Constraint-Guided Learning of Data-driven Health Indicator Models: An Application on the Pronostia Bearing Dataset
Yonas Tefera, Quinten Van Baelen, Maarten Meire, Stijn Luca, Peter Karsmakers
TL;DR
This work tackles the lack of physical plausibility in data-driven health indicators by embedding domain knowledge as constraints within a constraint-guided gradient descent framework (CGGD). Using a convolutional autoencoder backbone, the constrained CAE (CCAE) enforces monotonic degradation, energy-HI consistency, and HI boundary constraints to produce HI values in $[0,1]$ that align with physical bearing degradation. Across Pronostia-bearing experiments, CCAE yields smoother, more robust, and more consistent degradation profiles than standard CAE and SR-CAE baselines, with ablation confirming the distinct benefits of each constraint.
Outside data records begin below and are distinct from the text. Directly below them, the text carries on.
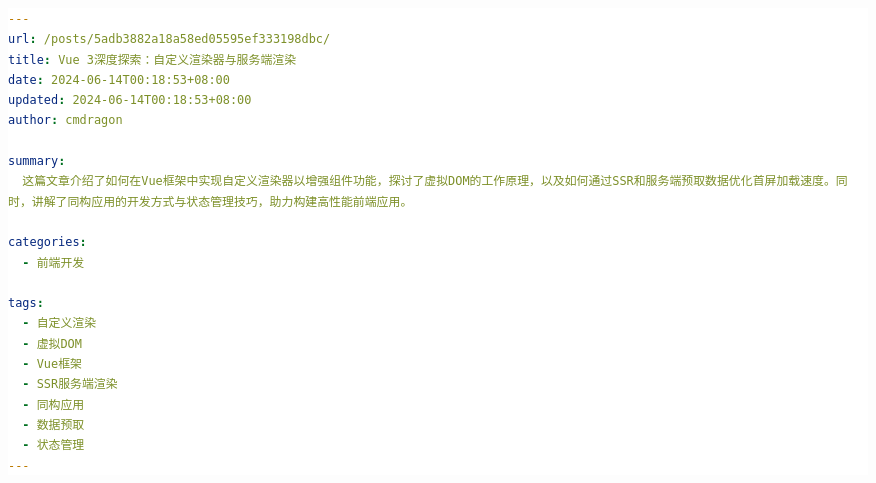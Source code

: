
 ```yaml
---
url: /posts/5adb3882a18a58ed05595ef333198dbc/
title: Vue 3深度探索：自定义渲染器与服务端渲染
date: 2024-06-14T00:18:53+08:00
updated: 2024-06-14T00:18:53+08:00
author: cmdragon

summary:
  这篇文章介绍了如何在Vue框架中实现自定义渲染器以增强组件功能，探讨了虚拟DOM的工作原理，以及如何通过SSR和服务端预取数据优化首屏加载速度。同时，讲解了同构应用的开发方式与状态管理技巧，助力构建高性能前端应用。

categories:
  - 前端开发

tags:
  - 自定义渲染
  - 虚拟DOM
  - Vue框架
  - SSR服务端渲染
  - 同构应用
  - 数据预取
  - 状态管理
---
```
The approach offers a practical, hyperparameter-light pathway to physically meaningful HI estimation that can enhance PHM decision-making and RUL prediction in bearing systems.
Abstract
This paper presents a constraint-guided deep learning framework for developing physically consistent health indicators in bearing prognostics and health management. Conventional data-driven methods often lack physical plausibility, while physics-based models are limited by incomplete system knowledge. To address this, we integrate domain knowledge into deep learning using constraints to enforce monotonicity, bound output values between 1 and 0 (representing healthy to failed states), and ensure consistency between signal energy trends and health indicator estimates. This eliminates the need for complex loss term balancing. We implement constraint-guided gradient descent within an autoencoder architecture, creating a constrained autoencoder. However, the framework is adaptable to other architectures. Using time-frequency representations of accelerometer signals from the Pronostia dataset, our constrained model generates smoother, more reliable degradation profiles compared to conventional methods, aligning with expected physical behavior. Performance is assessed using three metrics: trendability, robustness, and consistency. Compared to a conventional baseline, the constrained model improves all three. Another baseline, incorporating monotonicity via a soft-ranking loss function, outperforms in trendability but falls short in robustness and consistency. An ablation study confirms that the monotonicity constraint enhances trendability, the boundary constraint ensures consistency, and the energy-health consistency constraint improves robustness. These findings highlight the effectiveness of constraint-guided deep learning in producing reliable, physically meaningful health indicators, offering a promising direction for future prognostic applications.